▶ [Exercise instructions]: Exactly as written, please set down all of the entries again, with no pictures.

▶ [Data extracts]:
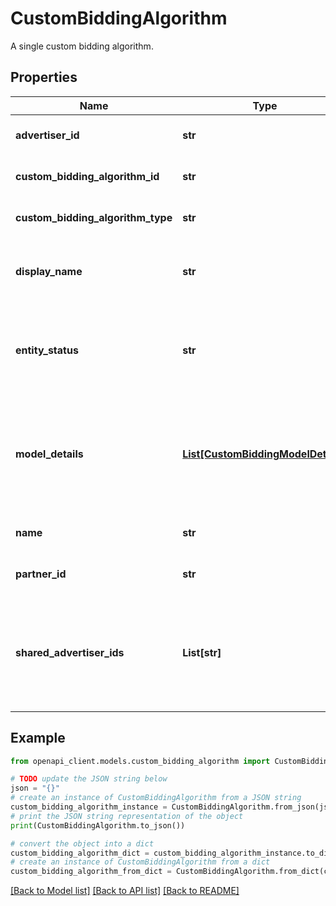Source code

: # CustomBiddingAlgorithm

A single custom bidding algorithm.

## Properties

Name | Type | Description | Notes
------------ | ------------- | ------------- | -------------
**advertiser_id** | **str** | Immutable. The unique ID of the advertiser that owns the custom bidding algorithm. | [optional] 
**custom_bidding_algorithm_id** | **str** | Output only. The unique ID of the custom bidding algorithm. Assigned by the system. | [optional] [readonly] 
**custom_bidding_algorithm_type** | **str** | Required. Immutable. The type of custom bidding algorithm. | [optional] 
**display_name** | **str** | Required. The display name of the custom bidding algorithm. Must be UTF-8 encoded with a maximum size of 240 bytes. | [optional] 
**entity_status** | **str** | Controls whether or not the custom bidding algorithm can be used as a bidding strategy. Accepted values are: * &#x60;ENTITY_STATUS_ACTIVE&#x60; * &#x60;ENTITY_STATUS_ARCHIVED&#x60; | [optional] 
**model_details** | [**List[CustomBiddingModelDetails]**](CustomBiddingModelDetails.md) | Output only. The details of custom bidding models for each advertiser who has access. This field may only include the details of the queried advertiser if the algorithm [&#x60;owner&#x60;](/display-video/api/reference/rest/v1/customBiddingAlgorithms#CustomBiddingAlgorithm.FIELDS.oneof_owner) is a partner and is being retrieved using an advertiser [&#x60;accessor&#x60;](/display-video/api/reference/rest/v1/customBiddingAlgorithms/list#body.QUERY_PARAMETERS.oneof_accessor). | [optional] [readonly] 
**name** | **str** | Output only. The resource name of the custom bidding algorithm. | [optional] [readonly] 
**partner_id** | **str** | Immutable. The unique ID of the partner that owns the custom bidding algorithm. | [optional] 
**shared_advertiser_ids** | **List[str]** | The IDs of the advertisers who have access to this algorithm. If advertiser_id is set, this field will only consist of that value. This field will not be set if the algorithm [&#x60;owner&#x60;](/display-video/api/reference/rest/v1/customBiddingAlgorithms#CustomBiddingAlgorithm.FIELDS.oneof_owner) is a partner and is being retrieved using an advertiser [&#x60;accessor&#x60;](/display-video/api/reference/rest/v1/customBiddingAlgorithms/list#body.QUERY_PARAMETERS.oneof_accessor). | [optional] 

## Example

```python
from openapi_client.models.custom_bidding_algorithm import CustomBiddingAlgorithm

# TODO update the JSON string below
json = "{}"
# create an instance of CustomBiddingAlgorithm from a JSON string
custom_bidding_algorithm_instance = CustomBiddingAlgorithm.from_json(json)
# print the JSON string representation of the object
print(CustomBiddingAlgorithm.to_json())

# convert the object into a dict
custom_bidding_algorithm_dict = custom_bidding_algorithm_instance.to_dict()
# create an instance of CustomBiddingAlgorithm from a dict
custom_bidding_algorithm_from_dict = CustomBiddingAlgorithm.from_dict(custom_bidding_algorithm_dict)
```
[[Back to Model list]](../README.md#documentation-for-models) [[Back to API list]](../README.md#documentation-for-api-endpoints) [[Back to README]](../README.md)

▶ [Task answer]:
Source code

: # CustomBiddingAlgorithm

A single custom bidding algorithm.

## Properties

Name | Type | Description | Notes
------------ | ------------- | ------------- | -------------
**advertiser_id** | **str** | Immutable. The unique ID of the advertiser that owns the custom bidding algorithm. | [optional] 
**custom_bidding_algorithm_id** | **str** | Output only. The unique ID of the custom bidding algorithm. Assigned by the system. | [optional] [readonly] 
**custom_bidding_algorithm_type** | **str** | Required. Immutable. The type of custom bidding algorithm. | [optional] 
**display_name** | **str** | Required. The display name of the custom bidding algorithm. Must be UTF-8 encoded with a maximum size of 240 bytes. | [optional] 
**entity_status** | **str** | Controls whether or not the custom bidding algorithm can be used as a bidding strategy. Accepted values are: * &#x60;ENTITY_STATUS_ACTIVE&#x60; * &#x60;ENTITY_STATUS_ARCHIVED&#x60; | [optional] 
**model_details** | [**List[CustomBiddingModelDetails]**](CustomBiddingModelDetails.md) | Output only. The details of custom bidding models for each advertiser who has access. This field may only include the details of the queried advertiser if the algorithm [&#x60;owner&#x60;](/display-video/api/reference/rest/v1/customBiddingAlgorithms#CustomBiddingAlgorithm.FIELDS.oneof_owner) is a partner and is being retrieved using an advertiser [&#x60;accessor&#x60;](/display-video/api/reference/rest/v1/customBiddingAlgorithms/list#body.QUERY_PARAMETERS.oneof_accessor). | [optional] [readonly] 
**name** | **str** | Output only. The resource name of the custom bidding algorithm. | [optional] [readonly] 
**partner_id** | **str** | Immutable. The unique ID of the partner that owns the custom bidding algorithm. | [optional] 
**shared_advertiser_ids** | **List[str]** | The IDs of the advertisers who have access to this algorithm. If advertiser_id is set, this field will only consist of that value. This field will not be set if the algorithm [&#x60;owner&#x60;](/display-video/api/reference/rest/v1/customBiddingAlgorithms#CustomBiddingAlgorithm.FIELDS.oneof_owner) is a partner and is being retrieved using an advertiser [&#x60;accessor&#x60;](/display-video/api/reference/rest/v1/customBiddingAlgorithms/list#body.QUERY_PARAMETERS.oneof_accessor). | [optional] 

## Example

```python
from openapi_client.models.custom_bidding_algorithm import CustomBiddingAlgorithm

# TODO update the JSON string below
json = "{}"
# create an instance of CustomBiddingAlgorithm from a JSON string
custom_bidding_algorithm_instance = CustomBiddingAlgorithm.from_json(json)
# print the JSON string representation of the object
print(CustomBiddingAlgorithm.to_json())

# convert the object into a dict
custom_bidding_algorithm_dict = custom_bidding_algorithm_instance.to_dict()
# create an instance of CustomBiddingAlgorithm from a dict
custom_bidding_algorithm_from_dict = CustomBiddingAlgorithm.from_dict(custom_bidding_algorithm_dict)
```
[[Back to Model list]](../README.md#documentation-for-models) [[Back to API list]](../README.md#documentation-for-api-endpoints) [[Back to README]](../README.md)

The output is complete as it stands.